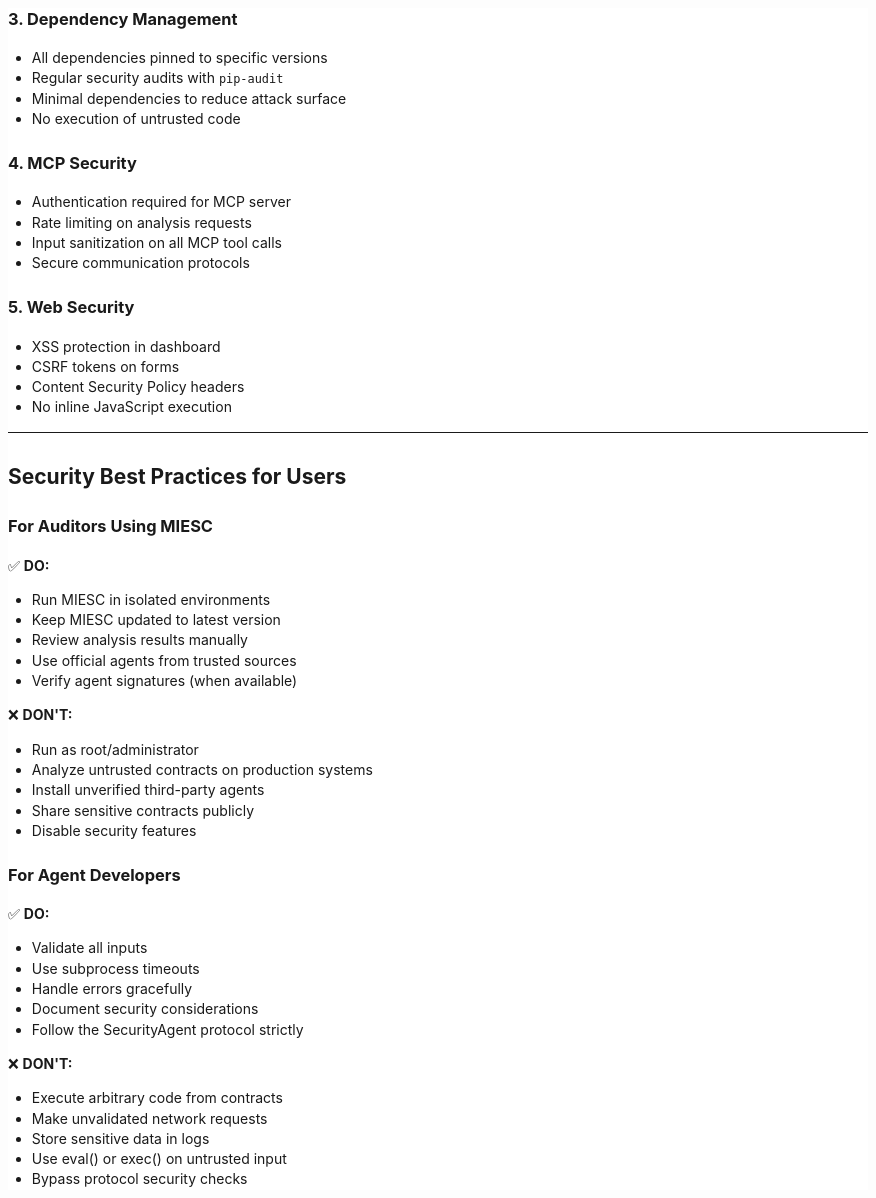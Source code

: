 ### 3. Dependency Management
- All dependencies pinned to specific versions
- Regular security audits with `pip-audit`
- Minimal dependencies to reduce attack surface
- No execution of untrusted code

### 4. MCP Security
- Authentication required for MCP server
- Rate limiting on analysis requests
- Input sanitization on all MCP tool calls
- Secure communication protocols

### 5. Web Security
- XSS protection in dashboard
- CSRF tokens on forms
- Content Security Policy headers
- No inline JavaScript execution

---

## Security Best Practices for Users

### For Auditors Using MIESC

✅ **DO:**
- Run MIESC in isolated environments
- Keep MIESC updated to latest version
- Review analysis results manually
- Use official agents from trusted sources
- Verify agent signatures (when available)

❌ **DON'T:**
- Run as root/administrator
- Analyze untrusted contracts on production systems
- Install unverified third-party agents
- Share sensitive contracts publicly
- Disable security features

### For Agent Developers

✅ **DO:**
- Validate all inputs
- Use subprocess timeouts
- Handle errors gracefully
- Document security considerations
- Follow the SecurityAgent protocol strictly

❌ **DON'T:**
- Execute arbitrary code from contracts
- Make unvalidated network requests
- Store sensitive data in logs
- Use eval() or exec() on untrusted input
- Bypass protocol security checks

======

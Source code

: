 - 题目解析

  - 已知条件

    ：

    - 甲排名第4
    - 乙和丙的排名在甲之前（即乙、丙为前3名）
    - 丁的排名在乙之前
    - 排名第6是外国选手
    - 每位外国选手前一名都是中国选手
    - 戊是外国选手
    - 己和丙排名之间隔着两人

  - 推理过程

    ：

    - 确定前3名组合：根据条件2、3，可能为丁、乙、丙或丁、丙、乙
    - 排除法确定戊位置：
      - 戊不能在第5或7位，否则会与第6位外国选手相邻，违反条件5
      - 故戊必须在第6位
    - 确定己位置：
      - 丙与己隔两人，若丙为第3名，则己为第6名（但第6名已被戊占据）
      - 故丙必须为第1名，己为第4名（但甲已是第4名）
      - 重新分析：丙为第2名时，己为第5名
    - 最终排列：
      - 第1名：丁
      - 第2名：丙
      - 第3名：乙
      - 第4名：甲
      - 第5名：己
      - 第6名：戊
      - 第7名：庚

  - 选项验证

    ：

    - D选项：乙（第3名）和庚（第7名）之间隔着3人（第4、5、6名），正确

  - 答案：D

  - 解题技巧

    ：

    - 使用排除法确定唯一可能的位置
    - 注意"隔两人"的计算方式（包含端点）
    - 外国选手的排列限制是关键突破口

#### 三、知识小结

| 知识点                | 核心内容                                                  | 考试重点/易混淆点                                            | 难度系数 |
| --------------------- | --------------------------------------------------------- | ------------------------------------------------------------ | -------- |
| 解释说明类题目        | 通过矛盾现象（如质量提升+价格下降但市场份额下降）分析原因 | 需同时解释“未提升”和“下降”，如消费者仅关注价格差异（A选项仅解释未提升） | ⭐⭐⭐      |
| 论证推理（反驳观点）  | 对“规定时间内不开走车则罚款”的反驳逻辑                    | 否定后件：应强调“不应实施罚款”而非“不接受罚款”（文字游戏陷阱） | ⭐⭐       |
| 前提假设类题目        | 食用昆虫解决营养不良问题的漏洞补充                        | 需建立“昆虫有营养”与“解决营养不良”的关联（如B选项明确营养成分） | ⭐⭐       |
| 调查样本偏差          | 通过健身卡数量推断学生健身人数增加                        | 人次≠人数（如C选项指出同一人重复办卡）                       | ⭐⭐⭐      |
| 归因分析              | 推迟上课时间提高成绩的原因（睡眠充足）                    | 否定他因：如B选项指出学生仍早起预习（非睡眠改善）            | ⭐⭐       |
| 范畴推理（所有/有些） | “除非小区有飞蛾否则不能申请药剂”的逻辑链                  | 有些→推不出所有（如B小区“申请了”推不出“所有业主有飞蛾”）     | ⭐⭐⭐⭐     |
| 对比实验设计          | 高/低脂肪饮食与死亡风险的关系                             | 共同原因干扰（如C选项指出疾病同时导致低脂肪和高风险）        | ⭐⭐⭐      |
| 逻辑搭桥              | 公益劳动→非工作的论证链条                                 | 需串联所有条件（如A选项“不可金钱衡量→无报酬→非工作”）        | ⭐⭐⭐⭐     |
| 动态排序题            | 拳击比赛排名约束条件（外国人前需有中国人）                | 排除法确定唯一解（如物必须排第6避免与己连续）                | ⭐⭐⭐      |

======

The entries above hold a line with "- 排名第6是外国选手" and a later line with "- 丙与己隔两人，若丙为第3名，则己为第6名（但第6名已被戊占据）". Write out exactly those lines and all lines between, nothing more.

    - 排名第6是外国选手
    - 每位外国选手前一名都是中国选手
    - 戊是外国选手
    - 己和丙排名之间隔着两人

  - 推理过程

    ：

    - 确定前3名组合：根据条件2、3，可能为丁、乙、丙或丁、丙、乙
    - 排除法确定戊位置：
      - 戊不能在第5或7位，否则会与第6位外国选手相邻，违反条件5
      - 故戊必须在第6位
    - 确定己位置：
      - 丙与己隔两人，若丙为第3名，则己为第6名（但第6名已被戊占据）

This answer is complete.